Raptors Playbook: Corner Offense & Counters
Over at the Raptors Playbook YouTube channel (@RaptorsPlaybook on Twitter), I am breaking down the X’s & O’s of the Toronto Raptors every Wednesday. This week, we’ll focus on a the Toronto Raptors’ Corner Offense and all of its counters. Watch the video embedded below alongside the summary written, and remember to follow and subscribe to never miss out on a video.
This set is initiated by the ball handler dribbling up a wing and passing the ball to the elbow. Starting at the beginning of the video, you can see examples of the former ball handler making a quick read to engage in a side pick and roll/DHO (dribble handoff). This is generally done after faking a cut along the strong side corner and then cutting back towards the middle to engage in the pick and roll.
It is a great way to combat and avoid ICE defense, which aims to deny ball handlers the middle area of the floor, as it is conducive to higher offensive efficiency when compared to pick and rolls that go towards the sideline. In an effort to provide more optimal spacing, the weak side wing player will utilize a flare screen from the big man stationed at the opposite elbow.
While that action is quick and effective, most defenses will not surrender a side-to-middle pick and roll so easily. In which case, this set has a multitude of counters to cope.

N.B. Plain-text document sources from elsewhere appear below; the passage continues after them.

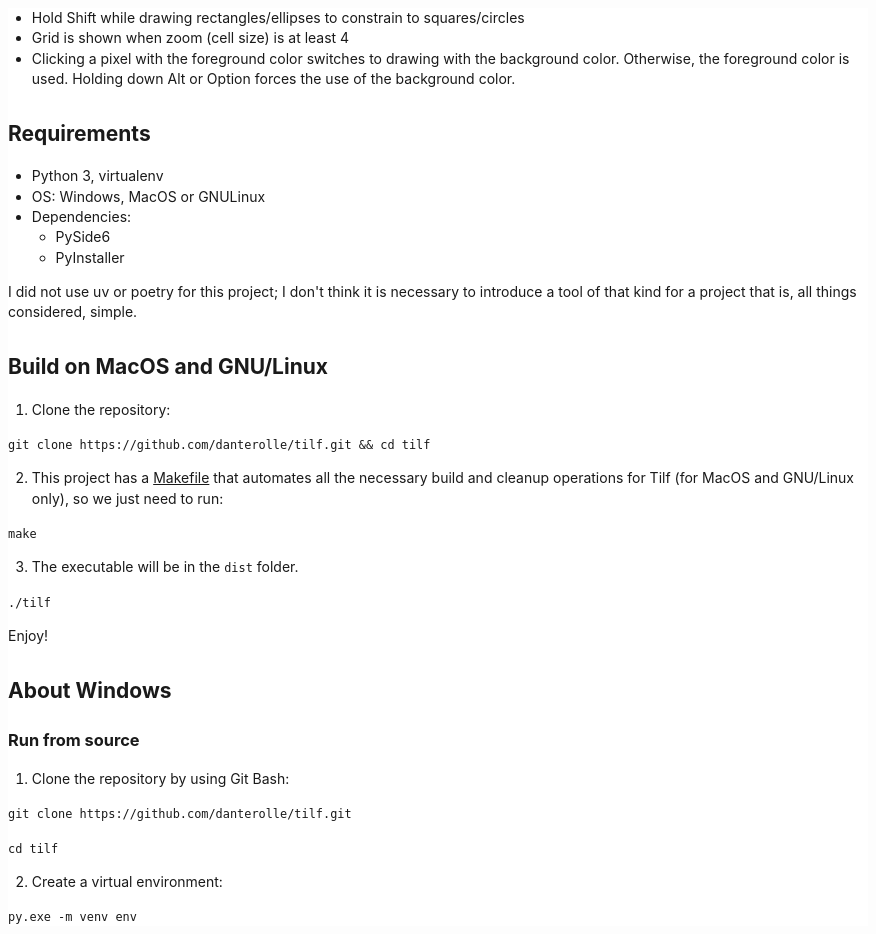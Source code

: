   - Hold Shift while drawing rectangles/ellipses to constrain to squares/circles
  - Grid is shown when zoom (cell size) is at least 4
  - Clicking a pixel with the foreground color switches to drawing with the background color. Otherwise, the foreground color is used. Holding down Alt or Option forces the use of the background color.

## Requirements

- Python 3, virtualenv
- OS: Windows, MacOS or GNULinux
- Dependencies:
  - PySide6
  - PyInstaller

I did not use uv or poetry for this project; 
I don't think it is necessary to introduce a tool of that kind for a project that is, all things considered, simple.

## Build on MacOS and GNU/Linux

1) Clone the repository:

```
git clone https://github.com/danterolle/tilf.git && cd tilf
```

2) This project has a [Makefile](https://github.com/danterolle/tilf/blob/main/Makefile) 
that automates all the necessary build and cleanup operations for Tilf (for MacOS and GNU/Linux only), so we just need to run:

```
make
```

3) The executable will be in the `dist` folder.

```
./tilf
```

Enjoy!

## About Windows

### Run from source

1) Clone the repository by using Git Bash:

```
git clone https://github.com/danterolle/tilf.git
```
```
cd tilf
```

2) Create a virtual environment:

```
py.exe -m venv env
```
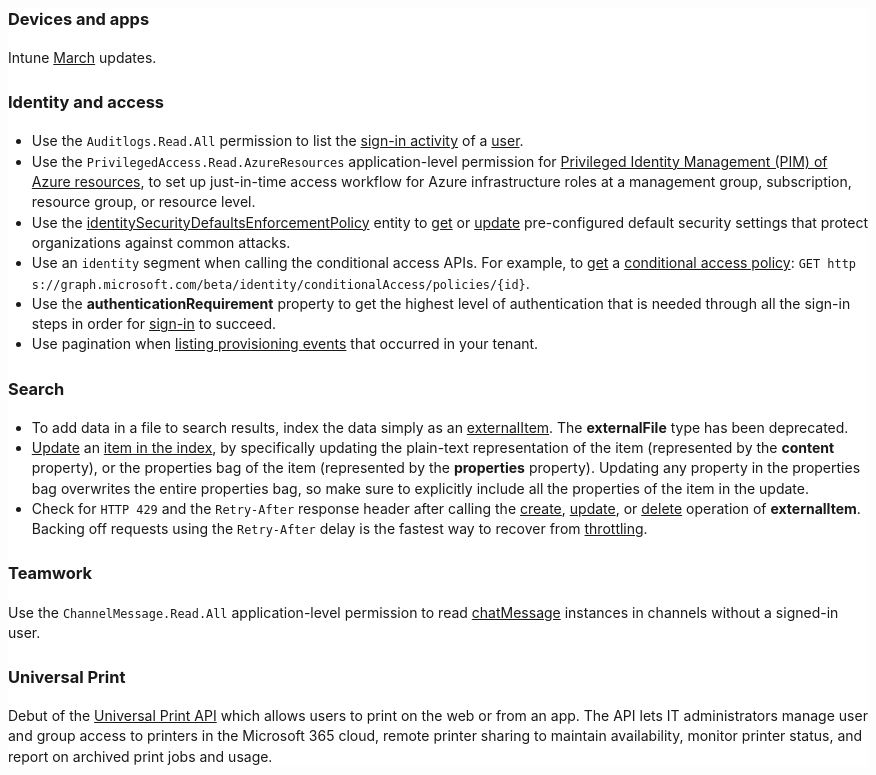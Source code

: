 ### Devices and apps
Intune [March](changelog.md#march-2020) updates.

### Identity and access
- Use the `Auditlogs.Read.All` permission to list the [sign-in activity](/graph/api/resources/signinactivity?view=graph-rest-beta&preserve-view=true) of a [user](/graph/api/resources/user?view=graph-rest-beta&preserve-view=true).
- Use the `PrivilegedAccess.Read.AzureResources` application-level permission for [Privileged Identity Management (PIM) of Azure resources](/graph/api/resources/privilegedidentitymanagement-resources?view=graph-rest-beta&preserve-view=true), to set up just-in-time access workflow for Azure infrastructure roles at a management group, subscription, resource group, or resource level.
- Use the [identitySecurityDefaultsEnforcementPolicy](/graph/api/resources/identitysecuritydefaultsenforcementpolicy?view=graph-rest-beta&preserve-view=true) entity to [get](/graph/api/identitysecuritydefaultsenforcementpolicy-get?view=graph-rest-beta&preserve-view=true) or [update](/graph/api/identitysecuritydefaultsenforcementpolicy-update?view=graph-rest-beta&preserve-view=true) pre-configured default security settings that protect organizations against common attacks.
- Use an `identity` segment when calling the conditional access APIs. For example, to [get](/graph/api/conditionalaccesspolicy-get?view=graph-rest-beta&preserve-view=true) a [conditional access policy](/graph/api/resources/conditionalaccesspolicy?view=graph-rest-beta&preserve-view=true): `GET https://graph.microsoft.com/beta/identity/conditionalAccess/policies/{id}`.
- Use the **authenticationRequirement** property to get the highest level of authentication that is needed through all the sign-in steps in order for [sign-in](/graph/api/resources/signin?view=graph-rest-beta&preserve-view=true) to succeed.
- Use pagination when [listing provisioning events](/graph/api/provisioningobjectsummary-list?view=graph-rest-beta&preserve-view=true) that occurred in your tenant.

### Search
- To add data in a file to search results, index the data simply as an [externalItem](/graph/api/resources/externalitem?view=graph-rest-beta&preserve-view=true). The **externalFile** type has been deprecated.
- [Update](/graph/api/externalitem-update?view=graph-rest-beta&preserve-view=true) an [item in the index](/graph/api/resources/externalitem?view=graph-rest-beta&preserve-view=true), by specifically updating the plain-text representation of the item (represented by the **content** property), or the properties bag of the item (represented by the **properties** property). Updating any property in the properties bag overwrites the entire properties bag, so make sure to explicitly include all the properties of the item in the update.
- Check for `HTTP 429` and the `Retry-After` response header after calling the [create](/graph/api/externalconnection-put-items?view=graph-rest-beta&preserve-view=true), [update](/graph/api/externalitem-update?view=graph-rest-beta&preserve-view=true), or [delete](/graph/api/externalitem-delete?view=graph-rest-beta&preserve-view=true) operation of **externalItem**. Backing off requests using the `Retry-After` delay is the fastest way to recover from [throttling](throttling.md#best-practices-to-handle-throttling).

### Teamwork
Use the `ChannelMessage.Read.All` application-level permission to read [chatMessage](/graph/api/resources/chatmessage?view=graph-rest-beta&preserve-view=true) instances in channels without a signed-in user.

### Universal Print
Debut of the [Universal Print API](universal-print-concept-overview.md) which allows users to print on the web or from an app. The API lets IT administrators manage user and group access to printers in the Microsoft 365 cloud, remote printer sharing to maintain availability, monitor printer status, and report on archived print jobs and usage. 
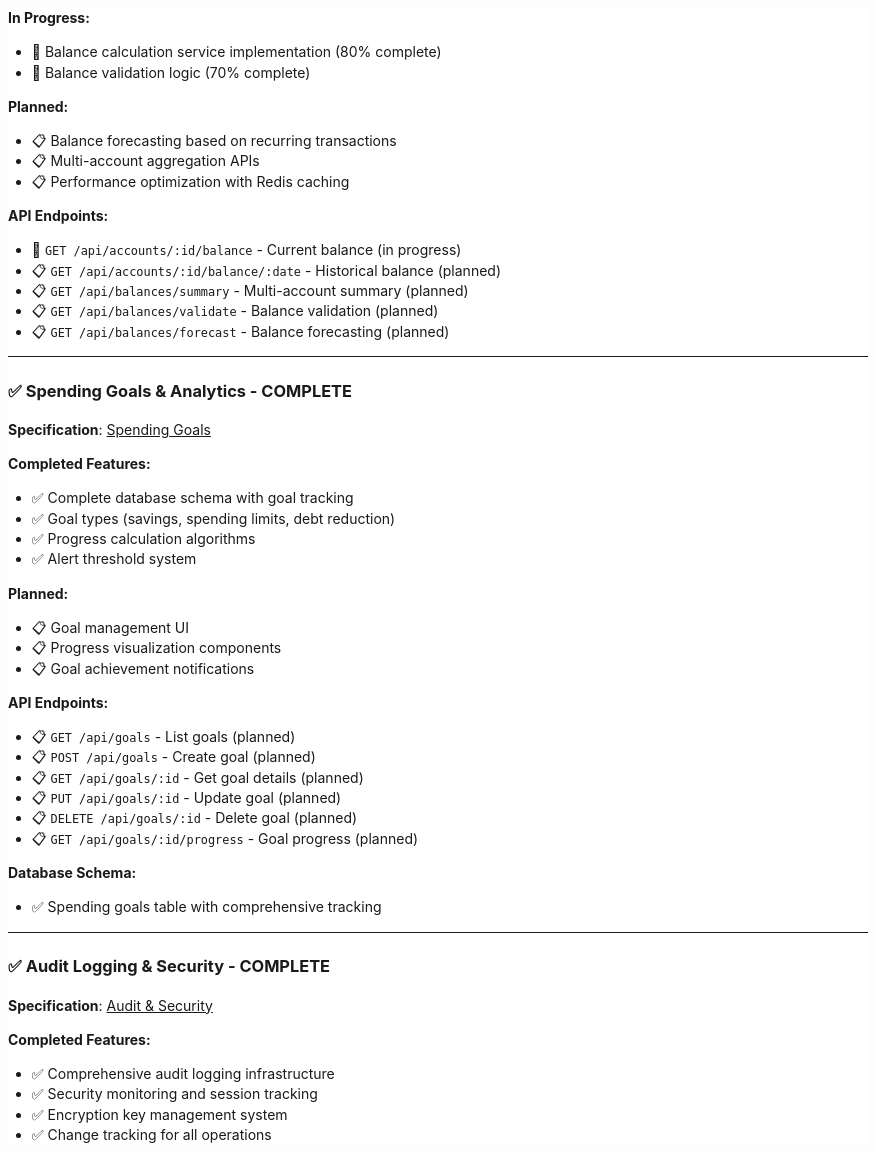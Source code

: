 **In Progress:**
- 🔄 Balance calculation service implementation (80% complete)
- 🔄 Balance validation logic (70% complete)

**Planned:**
- 📋 Balance forecasting based on recurring transactions
- 📋 Multi-account aggregation APIs
- 📋 Performance optimization with Redis caching

**API Endpoints:**
- 🔄 `GET /api/accounts/:id/balance` - Current balance (in progress)
- 📋 `GET /api/accounts/:id/balance/:date` - Historical balance (planned)
- 📋 `GET /api/balances/summary` - Multi-account summary (planned)
- 📋 `GET /api/balances/validate` - Balance validation (planned)
- 📋 `GET /api/balances/forecast` - Balance forecasting (planned)

---

### **✅ Spending Goals & Analytics** - **COMPLETE**
**Specification**: [Spending Goals](./fintrack-platform-v5-specification.md#spending-goals--analytics)

**Completed Features:**
- ✅ Complete database schema with goal tracking
- ✅ Goal types (savings, spending limits, debt reduction)
- ✅ Progress calculation algorithms
- ✅ Alert threshold system

**Planned:**
- 📋 Goal management UI
- 📋 Progress visualization components
- 📋 Goal achievement notifications

**API Endpoints:**
- 📋 `GET /api/goals` - List goals (planned)
- 📋 `POST /api/goals` - Create goal (planned)
- 📋 `GET /api/goals/:id` - Get goal details (planned)
- 📋 `PUT /api/goals/:id` - Update goal (planned)
- 📋 `DELETE /api/goals/:id` - Delete goal (planned)
- 📋 `GET /api/goals/:id/progress` - Goal progress (planned)

**Database Schema:**
- ✅ Spending goals table with comprehensive tracking

---

### **✅ Audit Logging & Security** - **COMPLETE**
**Specification**: [Audit & Security](./fintrack-platform-v5-specification.md#audit-logging--security)

**Completed Features:**
- ✅ Comprehensive audit logging infrastructure
- ✅ Security monitoring and session tracking
- ✅ Encryption key management system
- ✅ Change tracking for all operations
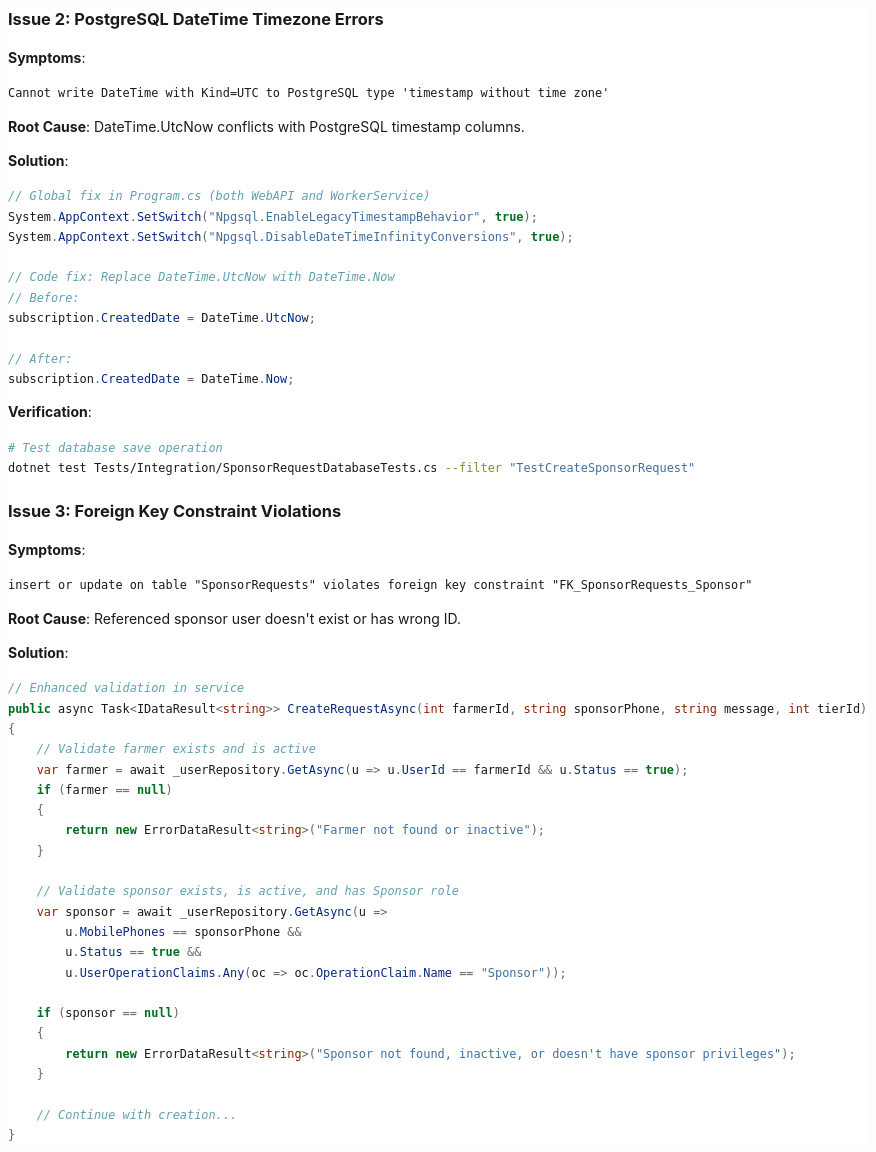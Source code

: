 ### Issue 2: PostgreSQL DateTime Timezone Errors
**Symptoms**:
```
Cannot write DateTime with Kind=UTC to PostgreSQL type 'timestamp without time zone'
```

**Root Cause**: DateTime.UtcNow conflicts with PostgreSQL timestamp columns.

**Solution**:
```csharp
// Global fix in Program.cs (both WebAPI and WorkerService)
System.AppContext.SetSwitch("Npgsql.EnableLegacyTimestampBehavior", true);
System.AppContext.SetSwitch("Npgsql.DisableDateTimeInfinityConversions", true);

// Code fix: Replace DateTime.UtcNow with DateTime.Now
// Before:
subscription.CreatedDate = DateTime.UtcNow;

// After:
subscription.CreatedDate = DateTime.Now;
```

**Verification**:
```bash
# Test database save operation
dotnet test Tests/Integration/SponsorRequestDatabaseTests.cs --filter "TestCreateSponsorRequest"
```

### Issue 3: Foreign Key Constraint Violations
**Symptoms**:
```
insert or update on table "SponsorRequests" violates foreign key constraint "FK_SponsorRequests_Sponsor"
```

**Root Cause**: Referenced sponsor user doesn't exist or has wrong ID.

**Solution**:
```csharp
// Enhanced validation in service
public async Task<IDataResult<string>> CreateRequestAsync(int farmerId, string sponsorPhone, string message, int tierId)
{
    // Validate farmer exists and is active
    var farmer = await _userRepository.GetAsync(u => u.UserId == farmerId && u.Status == true);
    if (farmer == null)
    {
        return new ErrorDataResult<string>("Farmer not found or inactive");
    }

    // Validate sponsor exists, is active, and has Sponsor role
    var sponsor = await _userRepository.GetAsync(u => 
        u.MobilePhones == sponsorPhone && 
        u.Status == true && 
        u.UserOperationClaims.Any(oc => oc.OperationClaim.Name == "Sponsor"));
    
    if (sponsor == null)
    {
        return new ErrorDataResult<string>("Sponsor not found, inactive, or doesn't have sponsor privileges");
    }
    
    // Continue with creation...
}
```
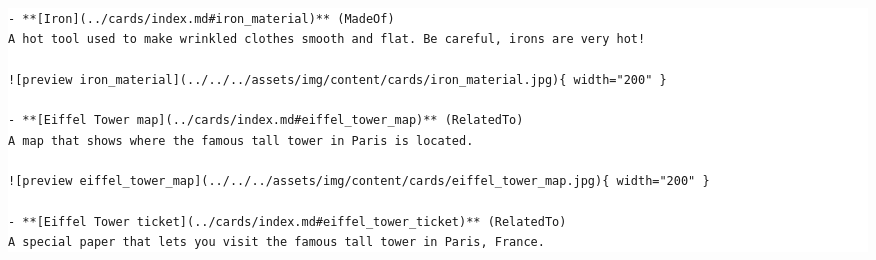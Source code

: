     - **[Iron](../cards/index.md#iron_material)** (MadeOf)
    A hot tool used to make wrinkled clothes smooth and flat. Be careful, irons are very hot!

    ![preview iron_material](../../../assets/img/content/cards/iron_material.jpg){ width="200" }

    - **[Eiffel Tower map](../cards/index.md#eiffel_tower_map)** (RelatedTo)
    A map that shows where the famous tall tower in Paris is located.

    ![preview eiffel_tower_map](../../../assets/img/content/cards/eiffel_tower_map.jpg){ width="200" }

    - **[Eiffel Tower ticket](../cards/index.md#eiffel_tower_ticket)** (RelatedTo)
    A special paper that lets you visit the famous tall tower in Paris, France.

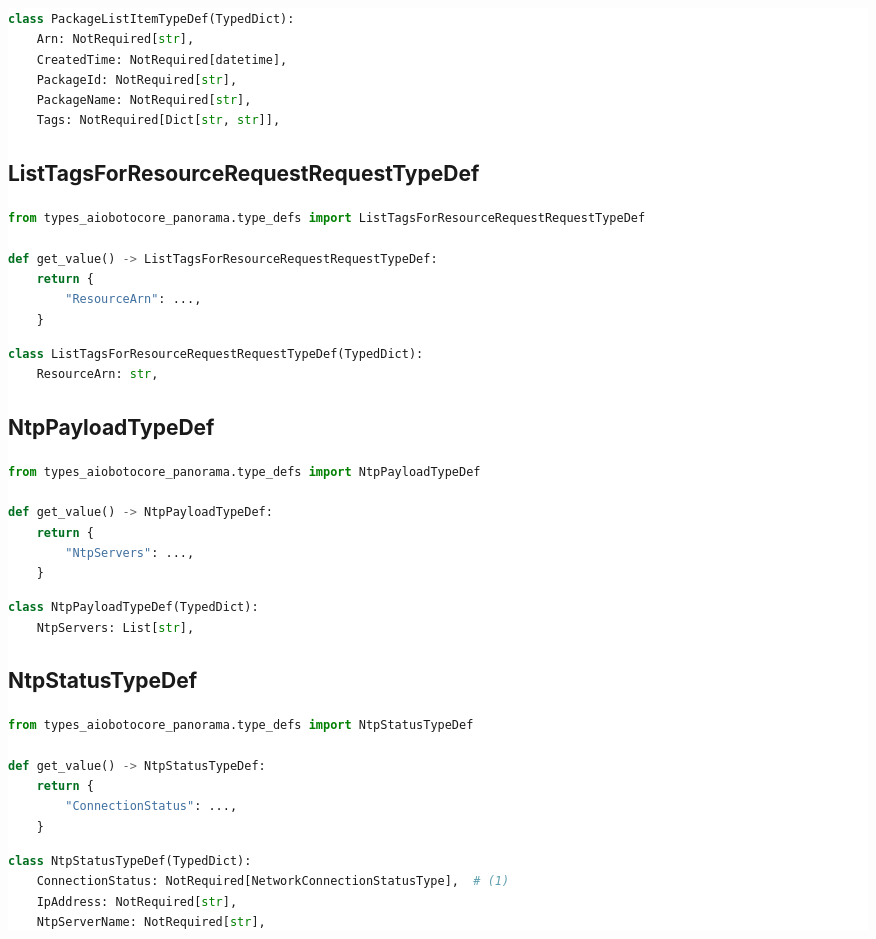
 ```python title="Definition"
class PackageListItemTypeDef(TypedDict):
    Arn: NotRequired[str],
    CreatedTime: NotRequired[datetime],
    PackageId: NotRequired[str],
    PackageName: NotRequired[str],
    Tags: NotRequired[Dict[str, str]],
```

## ListTagsForResourceRequestRequestTypeDef

```python title="Usage Example"
from types_aiobotocore_panorama.type_defs import ListTagsForResourceRequestRequestTypeDef

def get_value() -> ListTagsForResourceRequestRequestTypeDef:
    return {
        "ResourceArn": ...,
    }
```

```python title="Definition"
class ListTagsForResourceRequestRequestTypeDef(TypedDict):
    ResourceArn: str,
```

## NtpPayloadTypeDef

```python title="Usage Example"
from types_aiobotocore_panorama.type_defs import NtpPayloadTypeDef

def get_value() -> NtpPayloadTypeDef:
    return {
        "NtpServers": ...,
    }
```

```python title="Definition"
class NtpPayloadTypeDef(TypedDict):
    NtpServers: List[str],
```

## NtpStatusTypeDef

```python title="Usage Example"
from types_aiobotocore_panorama.type_defs import NtpStatusTypeDef

def get_value() -> NtpStatusTypeDef:
    return {
        "ConnectionStatus": ...,
    }
```

```python title="Definition"
class NtpStatusTypeDef(TypedDict):
    ConnectionStatus: NotRequired[NetworkConnectionStatusType],  # (1)
    IpAddress: NotRequired[str],
    NtpServerName: NotRequired[str],
```
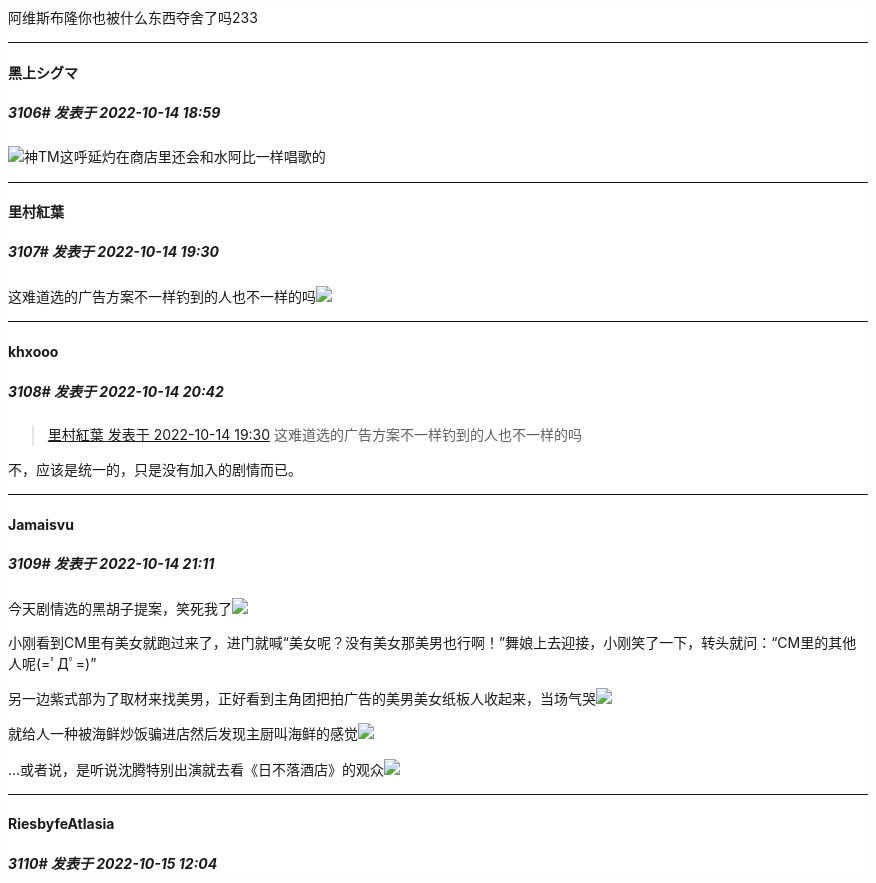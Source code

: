 阿维斯布隆你也被什么东西夺舍了吗233



*****

####  黑上シグマ  
##### 3106#       发表于 2022-10-14 18:59

<img src="https://static.saraba1st.com/image/smiley/face2017/067.png" referrerpolicy="no-referrer">神TM这呼延灼在商店里还会和水阿比一样唱歌的



*****

####  里村紅葉  
##### 3107#       发表于 2022-10-14 19:30

这难道选的广告方案不一样钓到的人也不一样的吗<img src="https://static.saraba1st.com/image/smiley/face2017/068.png" referrerpolicy="no-referrer">



*****

####  khxooo  
##### 3108#       发表于 2022-10-14 20:42

<blockquote><a href="httphttps://bbs.saraba1st.com/2b/forum.php?mod=redirect&amp;goto=findpost&amp;pid=57909339&amp;ptid=2084912" target="_blank">里村紅葉 发表于 2022-10-14 19:30</a>
这难道选的广告方案不一样钓到的人也不一样的吗</blockquote>
不，应该是统一的，只是没有加入的剧情而已。



*****

####  Jamaisvu  
##### 3109#       发表于 2022-10-14 21:11

今天剧情选的黑胡子提案，笑死我了<img src="https://static.saraba1st.com/image/smiley/face2017/066.png" referrerpolicy="no-referrer">

小刚看到CM里有美女就跑过来了，进门就喊“美女呢？没有美女那美男也行啊！”舞娘上去迎接，小刚笑了一下，转头就问：“CM里的其他人呢(=ﾟДﾟ=)”

另一边紫式部为了取材来找美男，正好看到主角团把拍广告的美男美女纸板人收起来，当场气哭<img src="https://static.saraba1st.com/image/smiley/face2017/068.png" referrerpolicy="no-referrer">

就给人一种被海鲜炒饭骗进店然后发现主厨叫海鲜的感觉<img src="https://static.saraba1st.com/image/smiley/face2017/053.png" referrerpolicy="no-referrer">

...或者说，是听说沈腾特别出演就去看《日不落酒店》的观众<img src="https://static.saraba1st.com/image/smiley/face2017/067.png" referrerpolicy="no-referrer">



*****

####  RiesbyfeAtlasia  
##### 3110#       发表于 2022-10-15 12:04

The first of which is “twirl” action along the strong side corner, which can be seen starting at 0:35. The ball handler who made the elbow entry pass will continue along the wing and set a screen for the wing player deep in the corner. All 3 strong side players (Elbow passer, screen-setter and curler) have to be incredibly attentive and aware at this point in the set because it is heavily dependant on quick reactions to the defense. Slipping screens, back cutting, flaring out to over-helping defenders are all important ways to exploit the defense’s confusion.
Additionally, that read-and-react action clears out the strong side of the floor for just two players – the Elbow passer and the initial ball handler – to re-engage with a side-to-middle pick and roll/DHO which can be seen starting at 1:18.
This sequence is all about continuously putting pressure on the defense and bending it until it breaks. Once the first side-to-middle pick and roll is denied, followed by subsequent off-ball cutting and screening, it’s smart to test if the defense can be compromised in a side-to-middle pick and roll once again.
A wrinkle out of this set that is less dependant on spontaneous cutting closely resembles another Raptors pet play — Horns Triple and can be seen starting at 1:55.
The sequence proceeds largely as what was described before, as the ball is dribbled up one wing and an entry pass is made to a player at the elbow. The former ball handler then engages in a faux-down screen/curl for the wing player in the deep corner and then quickly transitions into a DHO that is followed by a double screen at the free throw line. This is exactly what Horns Triple is, except the formation for this comes out of the Raptors’ Corner offense rather than a traditional Horns set. It’s a good quick hitter to get DeMar DeRozan into the middle of the floor, as well as forcing a switch.
Transitioning back to the main progression of the play, after the second side-to-middle pick and roll is initiated that proceeds after off-ball cutting, a pass to the weak side of the floor is often made for a step-up ball screen and can be seen starting 2:35.
This is a great way to attack defenses that load up on the strong side of pick and rolls, as the weak side defenders will usually be caught out of position if this is the case. Additionally, if the perimeter weak side player is being pressured and denied the ball, “Blind Pig” action can be initiated where an elbow-to-elbow pass can be made, followed by a quick drop off the the cutting player who was being denied the ball. This action comes straight out of the triangle and is the usual release valve for ball denials.
This will probably be the most comprehensive breakdown because this is the most intricate set the Raptors run. To my knowledge, this was implemented this year by head coach Dwane Casey and it is pretty impressive considering how slow of a process it was to integrate their motion offense over the past couple seasons. It’s a great read-and-react set that has great versatility for their personnel. Traditionally, only big men operate at the elbows as passers in this type of set, but Casey has already tinkered with using Lowry in those spots. It’ll be intriguing to see where it goes when he is back to full strength and is able to operate with the new additions of Serge Ibaka and PJ Tucker, particularly in this play.